Your new denture may feel strange, even if you have worn dentures before. This is normal and happens because your mouth takes time to adapt. First-time denture wearers often say that their dentures are too big, pushing their lips forward. This feeling is completely normal. The mouth is really sensitive and any changes will always feel a little odd but, once your mouth gets used to the dentures, this feeling will get less and less.
To begin with, make sure you are taking small bites of soft foods and chew slowly. Avoid chewy or hard food. If you have natural teeth, try to bite with them rather than the artificial ones. If possible, chew on both sides at the same time.
It will generally take around 2-4 weeks for your gums to settle after first receiving new dentures. As you’re getting used to dentures, feeling a slight soreness during this period is usually normal. If the soreness is severe it may help to remove the denture for at least part of the day. However, please wear the denture for a few hours before your appointment so he can work out where the adjustment is required. Remember, do not adjust or try to repair your dentures. Dentures should be well fitted and comfortable when you chew and your breath should be fresh.
Speaking with dentures
Talking with new dentures needs a little bit of time and patience to get used to. Through practice you’ll soon be chatting, laughing and joining in the conversation with confidence. Practice speaking aloud while you’re wearing your new dentures or partials to identify the words and sounds you need to concentrate on.
Read aloud from a book or magazine in front of a mirror. This will help you feel more relaxed when you’re talking. Before you speak, try biting down and swallowing as it helps set your denture or partials in place.
Caring for your mouth
- Rinse your mouth and the denture with water after each meal before replacing the denture
- Clean your natural teeth (using a separate toothbrush) twice a day using a soft toothbrush and fluoride toothpaste
- Remove any denture adhesives left over in your mouth
Traditionally it has been recommended that dentures be kept in a liquid overnight. However, it has been shown that allowing the denture to dry out at night is much more effective in reducing yeast colonisation. Therefore, our dentists advise our patients, after cleaning their dentures, to leave them out to completely dry overnight.
Caring for Dentures
- Food debris and plaque need to be cleaned from all denture surfaces daily
- Clean your dentures using a soft toothbrush and denture cleaning creams or foams. Standard toothpaste is not recommended because it leaves tiny scratches on the surface of the denture. These small scratches attract debris, plaque accumulates and subsequently calculus or tartar grows. These scratches provide areas that bacteria can hide and cause bad odour.
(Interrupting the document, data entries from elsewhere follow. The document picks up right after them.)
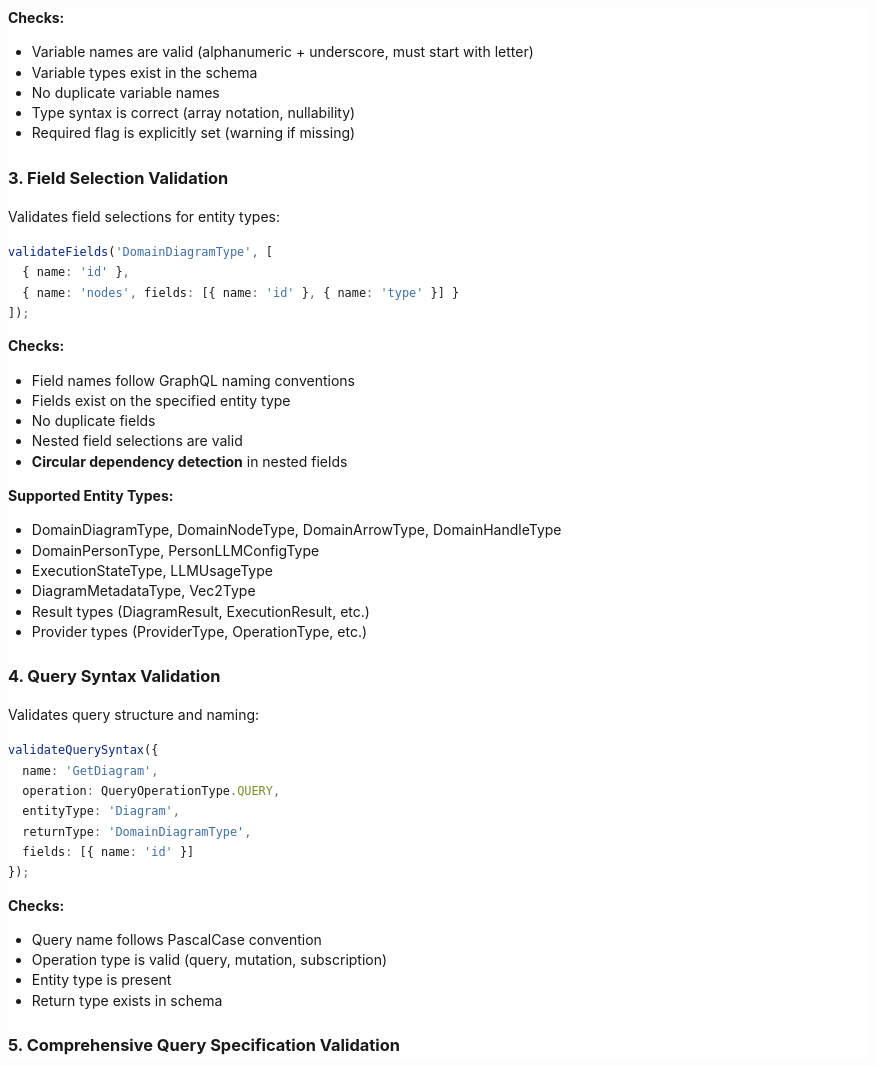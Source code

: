 **Checks:**
- Variable names are valid (alphanumeric + underscore, must start with letter)
- Variable types exist in the schema
- No duplicate variable names
- Type syntax is correct (array notation, nullability)
- Required flag is explicitly set (warning if missing)

### 3. Field Selection Validation

Validates field selections for entity types:

```typescript
validateFields('DomainDiagramType', [
  { name: 'id' },
  { name: 'nodes', fields: [{ name: 'id' }, { name: 'type' }] }
]);
```

**Checks:**
- Field names follow GraphQL naming conventions
- Fields exist on the specified entity type
- No duplicate fields
- Nested field selections are valid
- **Circular dependency detection** in nested fields

**Supported Entity Types:**
- DomainDiagramType, DomainNodeType, DomainArrowType, DomainHandleType
- DomainPersonType, PersonLLMConfigType
- ExecutionStateType, LLMUsageType
- DiagramMetadataType, Vec2Type
- Result types (DiagramResult, ExecutionResult, etc.)
- Provider types (ProviderType, OperationType, etc.)

### 4. Query Syntax Validation

Validates query structure and naming:

```typescript
validateQuerySyntax({
  name: 'GetDiagram',
  operation: QueryOperationType.QUERY,
  entityType: 'Diagram',
  returnType: 'DomainDiagramType',
  fields: [{ name: 'id' }]
});
```

**Checks:**
- Query name follows PascalCase convention
- Operation type is valid (query, mutation, subscription)
- Entity type is present
- Return type exists in schema

### 5. Comprehensive Query Specification Validation
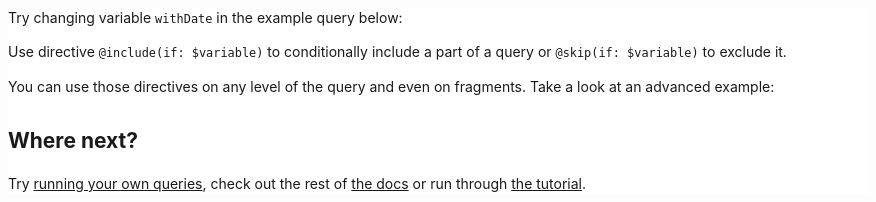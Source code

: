 Try changing variable `withDate` in the example query below:

<iframe title="Using conditionals" src="https://711808k40x.sse.codesandbox.io/___graphql?query=query%20GetBlogPosts%20(%24withDate%3ABoolean%20%3D%20false)%20%7B%0A%20%20allMarkdownRemark(limit%3A%203%2C%20skip%3A%201)%20%7B%0A%20%20%20%20edges%20%7B%0A%20%20%20%20%20%20node%20%7B%0A%20%20%20%20%20%20%20%20frontmatter%20%7B%0A%20%20%20%20%20%20%20%20%20%20title%0A%20%20%20%20%20%20%20%20%20%20date%20%40include(if%3A%24withDate)%0A%20%20%20%20%20%20%20%20%7D%0A%20%20%20%20%20%20%7D%0A%20%20%20%20%7D%0A%20%20%7D%0A%7D%0A&operationName=GetBlogPosts&explorerIsOpen=false" width="600" height="400" loading="lazy"></iframe>

Use directive `@include(if: $variable)` to conditionally include a part of a query or `@skip(if: $variable)` to exclude it.

You can use those directives on any level of the query and even on fragments. Take a look at an advanced example:

<iframe title="Using conditionals: Advanced" src="https://711808k40x.sse.codesandbox.io/___graphql?query=query%20GetBlogPosts%20(%24preview%3ABoolean%20%3D%20true)%20%7B%0A%20%20allMarkdownRemark(limit%3A%203%2C%20skip%3A%201)%20%7B%0A%20%20%20%20edges%20%7B%0A%20%20%20%20%20%20node%20%7B%0A%20%20%20%20%20%20%20%20...BlogPost%20%40skip(if%3A%24preview)%0A%20%20%20%20%20%20%20%20...BlogPostPreview%20%40include(if%3A%24preview)%0A%20%20%20%20%20%20%7D%0A%20%20%20%20%7D%0A%20%20%7D%0A%20%20allFile(limit%3A2)%20%40skip(if%3A%24preview)%20%7B%0A%20%20%20%20edges%20%7B%0A%20%20%20%20%20%20node%20%7B%0A%20%20%20%20%20%20%20%20relativePath%0A%20%20%20%20%20%20%7D%0A%20%20%20%20%7D%0A%20%20%7D%0A%7D%0A%0Afragment%20BlogPost%20on%20MarkdownRemark%20%7B%0A%20%20html%0A%20%20frontmatter%20%7B%0A%20%20%20%20title%0A%20%20%20%20date%0A%20%20%7D%0A%7D%0A%0Afragment%20BlogPostPreview%20on%20MarkdownRemark%20%7B%0A%20%20excerpt%0A%20%20frontmatter%20%7B%0A%20%20%20%20title%0A%20%20%7D%0A%7D&operationName=GetBlogPosts&explorerIsOpen=false" width="600" height="400" loading="lazy"></iframe>

## Where next?

Try [running your own queries](<https://711808k40x.sse.codesandbox.io/___graphql?query=%7B%0A%20%20site%20%7B%0A%20%20%20%20siteMetadata%20%7B%0A%20%20%20%20%20%20title%0A%20%20%20%20%20%20description%0A%20%20%20%20%7D%0A%20%20%7D%0A%20%20books%3A%20allMarkdownRemark(filter%3A%20%7Bfrontmatter%3A%20%7Btitle%3A%20%7Bne%3A%20%22%22%7D%7D%7D)%20%7B%0A%20%20%20%20totalCount%0A%20%20%20%20edges%20%7B%0A%20%20%20%20%20%20node%20%7B%0A%20%20%20%20%20%20%20%20frontmatter%20%7B%0A%20%20%20%20%20%20%20%20%20%20title%0A%20%20%20%20%20%20%20%20%20%20date(fromNow%3A%20true)%0A%20%20%20%20%20%20%20%20%20%20author%20%7B%0A%20%20%20%20%20%20%20%20%20%20%20%20id%0A%20%20%20%20%20%20%20%20%20%20%7D%0A%20%20%20%20%20%20%20%20%7D%0A%20%20%20%20%20%20%7D%0A%20%20%20%20%7D%0A%20%20%7D%0A%20%20authors%3A%20allAuthorYaml%20%7B%0A%20%20%20%20totalCount%0A%20%20%20%20edges%20%7B%0A%20%20%20%20%20%20node%20%7B%0A%20%20%20%20%20%20%20%20id%0A%20%20%20%20%20%20%20%20bio%0A%20%20%20%20%20%20%7D%0A%20%20%20%20%7D%0A%20%20%7D%0A%7D%0A>), check out the rest of [the docs](/docs/) or run through [the tutorial](/tutorial/).
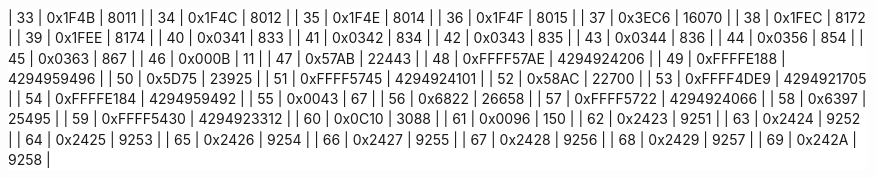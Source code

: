 |      33 | 0x1F4B      |        8011 |
|      34 | 0x1F4C      |        8012 |
|      35 | 0x1F4E      |        8014 |
|      36 | 0x1F4F      |        8015 |
|      37 | 0x3EC6      |       16070 |
|      38 | 0x1FEC      |        8172 |
|      39 | 0x1FEE      |        8174 |
|      40 | 0x0341      |         833 |
|      41 | 0x0342      |         834 |
|      42 | 0x0343      |         835 |
|      43 | 0x0344      |         836 |
|      44 | 0x0356      |         854 |
|      45 | 0x0363      |         867 |
|      46 | 0x000B      |          11 |
|      47 | 0x57AB      |       22443 |
|      48 | 0xFFFF57AE  |  4294924206 |
|      49 | 0xFFFFE188  |  4294959496 |
|      50 | 0x5D75      |       23925 |
|      51 | 0xFFFF5745  |  4294924101 |
|      52 | 0x58AC      |       22700 |
|      53 | 0xFFFF4DE9  |  4294921705 |
|      54 | 0xFFFFE184  |  4294959492 |
|      55 | 0x0043      |          67 |
|      56 | 0x6822      |       26658 |
|      57 | 0xFFFF5722  |  4294924066 |
|      58 | 0x6397      |       25495 |
|      59 | 0xFFFF5430  |  4294923312 |
|      60 | 0x0C10      |        3088 |
|      61 | 0x0096      |         150 |
|      62 | 0x2423      |        9251 |
|      63 | 0x2424      |        9252 |
|      64 | 0x2425      |        9253 |
|      65 | 0x2426      |        9254 |
|      66 | 0x2427      |        9255 |
|      67 | 0x2428      |        9256 |
|      68 | 0x2429      |        9257 |
|      69 | 0x242A      |        9258 |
- Clean your dentures with cool or tepid water over a water-filled sink. Hot water may warp a denture. A small washcloth placed in the bottom of the bowl will ensure that your denture isn’t damaged if it falls
- Soak your denture daily for 10 minutes or so in a denture bath, using a denture cleansing tablet, then rinse thoroughly with water
- Do not soak your dentures in hot water or leave them in a hot car
- Do not use bleach on them
Your annual denture check-up
With proper care your dentures should last for many years. However, it is important you still visit our dentists at least once a year to make sure they fit properly. They will not only check your denture and any remaining teeth but also make sure the soft parts of your mouth, such as your tongue and cheeks are healthy too. These are important checks as our dentists can spot any infections, oral cancer or other mouth problems at an early stage. These checks are especially important for people who are, or have ever been, a smoker.